What you will do. All of the entries below need repeating exactly, apart from their images.
++++++++++
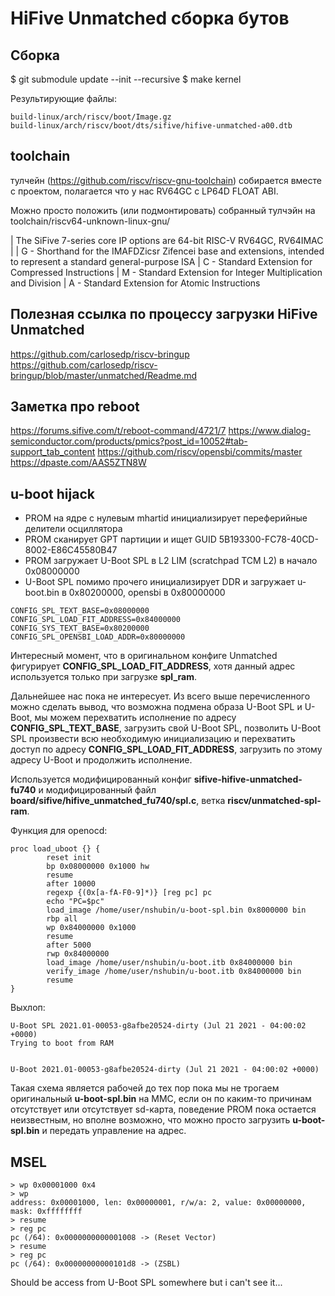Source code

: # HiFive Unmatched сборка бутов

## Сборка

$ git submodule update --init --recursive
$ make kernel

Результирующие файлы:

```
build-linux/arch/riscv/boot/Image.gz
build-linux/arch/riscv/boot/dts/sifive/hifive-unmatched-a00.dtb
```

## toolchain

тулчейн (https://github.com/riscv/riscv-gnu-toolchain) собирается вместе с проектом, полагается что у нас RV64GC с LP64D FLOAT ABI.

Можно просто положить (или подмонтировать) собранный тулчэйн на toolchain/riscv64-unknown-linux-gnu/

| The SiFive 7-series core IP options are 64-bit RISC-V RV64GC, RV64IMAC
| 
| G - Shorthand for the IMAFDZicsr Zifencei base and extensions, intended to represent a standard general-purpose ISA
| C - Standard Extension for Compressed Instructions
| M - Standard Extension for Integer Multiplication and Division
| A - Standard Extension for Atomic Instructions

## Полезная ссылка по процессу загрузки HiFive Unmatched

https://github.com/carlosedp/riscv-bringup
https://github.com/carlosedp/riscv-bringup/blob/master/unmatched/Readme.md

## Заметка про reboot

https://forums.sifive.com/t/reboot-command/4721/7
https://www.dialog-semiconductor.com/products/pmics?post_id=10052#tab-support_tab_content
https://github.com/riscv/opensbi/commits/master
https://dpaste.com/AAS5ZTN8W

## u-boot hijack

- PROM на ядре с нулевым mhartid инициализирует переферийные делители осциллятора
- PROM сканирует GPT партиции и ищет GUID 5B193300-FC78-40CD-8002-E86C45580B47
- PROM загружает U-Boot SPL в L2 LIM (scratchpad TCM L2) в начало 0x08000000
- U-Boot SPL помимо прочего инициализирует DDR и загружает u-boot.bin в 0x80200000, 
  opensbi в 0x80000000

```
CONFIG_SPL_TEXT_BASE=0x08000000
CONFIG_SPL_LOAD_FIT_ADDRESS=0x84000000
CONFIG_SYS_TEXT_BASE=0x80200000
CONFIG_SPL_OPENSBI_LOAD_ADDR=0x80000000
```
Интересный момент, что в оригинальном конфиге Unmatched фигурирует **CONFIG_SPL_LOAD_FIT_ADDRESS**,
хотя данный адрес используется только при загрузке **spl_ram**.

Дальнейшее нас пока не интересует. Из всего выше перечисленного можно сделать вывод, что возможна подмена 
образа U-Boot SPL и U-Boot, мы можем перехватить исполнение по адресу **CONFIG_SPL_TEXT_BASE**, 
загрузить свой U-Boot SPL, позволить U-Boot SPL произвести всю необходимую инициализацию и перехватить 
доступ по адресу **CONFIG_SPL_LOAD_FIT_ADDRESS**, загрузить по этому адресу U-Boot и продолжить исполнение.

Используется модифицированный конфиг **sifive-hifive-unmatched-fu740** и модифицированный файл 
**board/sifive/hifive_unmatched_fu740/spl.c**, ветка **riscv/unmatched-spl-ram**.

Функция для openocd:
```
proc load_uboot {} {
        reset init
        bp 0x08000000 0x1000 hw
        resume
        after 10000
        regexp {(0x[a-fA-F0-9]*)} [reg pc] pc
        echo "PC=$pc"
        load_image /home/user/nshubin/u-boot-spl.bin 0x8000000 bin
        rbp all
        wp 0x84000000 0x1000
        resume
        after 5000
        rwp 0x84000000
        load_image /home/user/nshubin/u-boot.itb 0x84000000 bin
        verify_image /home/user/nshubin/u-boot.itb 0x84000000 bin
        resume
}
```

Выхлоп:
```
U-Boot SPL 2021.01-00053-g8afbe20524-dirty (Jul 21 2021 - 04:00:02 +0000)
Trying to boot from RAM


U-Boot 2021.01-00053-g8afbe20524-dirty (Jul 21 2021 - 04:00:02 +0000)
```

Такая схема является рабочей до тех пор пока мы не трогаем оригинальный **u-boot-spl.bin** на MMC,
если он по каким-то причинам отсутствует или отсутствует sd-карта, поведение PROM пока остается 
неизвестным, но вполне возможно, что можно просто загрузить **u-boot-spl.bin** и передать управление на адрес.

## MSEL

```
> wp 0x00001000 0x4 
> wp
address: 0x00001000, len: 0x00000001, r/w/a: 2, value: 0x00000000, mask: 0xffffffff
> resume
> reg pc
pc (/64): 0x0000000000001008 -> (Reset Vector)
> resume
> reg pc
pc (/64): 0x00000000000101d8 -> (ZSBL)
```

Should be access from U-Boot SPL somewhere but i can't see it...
++++++++++
Solution.
Source code

: # HiFive Unmatched сборка бутов

## Сборка

$ git submodule update --init --recursive
$ make kernel

Результирующие файлы:

```
build-linux/arch/riscv/boot/Image.gz
build-linux/arch/riscv/boot/dts/sifive/hifive-unmatched-a00.dtb
```

## toolchain

тулчейн (https://github.com/riscv/riscv-gnu-toolchain) собирается вместе с проектом, полагается что у нас RV64GC с LP64D FLOAT ABI.

Можно просто положить (или подмонтировать) собранный тулчэйн на toolchain/riscv64-unknown-linux-gnu/

| The SiFive 7-series core IP options are 64-bit RISC-V RV64GC, RV64IMAC
| 
| G - Shorthand for the IMAFDZicsr Zifencei base and extensions, intended to represent a standard general-purpose ISA
| C - Standard Extension for Compressed Instructions
| M - Standard Extension for Integer Multiplication and Division
| A - Standard Extension for Atomic Instructions

## Полезная ссылка по процессу загрузки HiFive Unmatched

https://github.com/carlosedp/riscv-bringup
https://github.com/carlosedp/riscv-bringup/blob/master/unmatched/Readme.md

## Заметка про reboot

https://forums.sifive.com/t/reboot-command/4721/7
https://www.dialog-semiconductor.com/products/pmics?post_id=10052#tab-support_tab_content
https://github.com/riscv/opensbi/commits/master
https://dpaste.com/AAS5ZTN8W

## u-boot hijack

- PROM на ядре с нулевым mhartid инициализирует переферийные делители осциллятора
- PROM сканирует GPT партиции и ищет GUID 5B193300-FC78-40CD-8002-E86C45580B47
- PROM загружает U-Boot SPL в L2 LIM (scratchpad TCM L2) в начало 0x08000000
- U-Boot SPL помимо прочего инициализирует DDR и загружает u-boot.bin в 0x80200000, 
  opensbi в 0x80000000

```
CONFIG_SPL_TEXT_BASE=0x08000000
CONFIG_SPL_LOAD_FIT_ADDRESS=0x84000000
CONFIG_SYS_TEXT_BASE=0x80200000
CONFIG_SPL_OPENSBI_LOAD_ADDR=0x80000000
```
Интересный момент, что в оригинальном конфиге Unmatched фигурирует **CONFIG_SPL_LOAD_FIT_ADDRESS**,
хотя данный адрес используется только при загрузке **spl_ram**.

Дальнейшее нас пока не интересует. Из всего выше перечисленного можно сделать вывод, что возможна подмена 
образа U-Boot SPL и U-Boot, мы можем перехватить исполнение по адресу **CONFIG_SPL_TEXT_BASE**, 
загрузить свой U-Boot SPL, позволить U-Boot SPL произвести всю необходимую инициализацию и перехватить 
доступ по адресу **CONFIG_SPL_LOAD_FIT_ADDRESS**, загрузить по этому адресу U-Boot и продолжить исполнение.

Используется модифицированный конфиг **sifive-hifive-unmatched-fu740** и модифицированный файл 
**board/sifive/hifive_unmatched_fu740/spl.c**, ветка **riscv/unmatched-spl-ram**.

Функция для openocd:
```
proc load_uboot {} {
        reset init
        bp 0x08000000 0x1000 hw
        resume
        after 10000
        regexp {(0x[a-fA-F0-9]*)} [reg pc] pc
        echo "PC=$pc"
        load_image /home/user/nshubin/u-boot-spl.bin 0x8000000 bin
        rbp all
        wp 0x84000000 0x1000
        resume
        after 5000
        rwp 0x84000000
        load_image /home/user/nshubin/u-boot.itb 0x84000000 bin
        verify_image /home/user/nshubin/u-boot.itb 0x84000000 bin
        resume
}
```

Выхлоп:
```
U-Boot SPL 2021.01-00053-g8afbe20524-dirty (Jul 21 2021 - 04:00:02 +0000)
Trying to boot from RAM


U-Boot 2021.01-00053-g8afbe20524-dirty (Jul 21 2021 - 04:00:02 +0000)
```

Такая схема является рабочей до тех пор пока мы не трогаем оригинальный **u-boot-spl.bin** на MMC,
если он по каким-то причинам отсутствует или отсутствует sd-карта, поведение PROM пока остается 
неизвестным, но вполне возможно, что можно просто загрузить **u-boot-spl.bin** и передать управление на адрес.

## MSEL

```
> wp 0x00001000 0x4 
> wp
address: 0x00001000, len: 0x00000001, r/w/a: 2, value: 0x00000000, mask: 0xffffffff
> resume
> reg pc
pc (/64): 0x0000000000001008 -> (Reset Vector)
> resume
> reg pc
pc (/64): 0x00000000000101d8 -> (ZSBL)
```

Should be access from U-Boot SPL somewhere but i can't see it...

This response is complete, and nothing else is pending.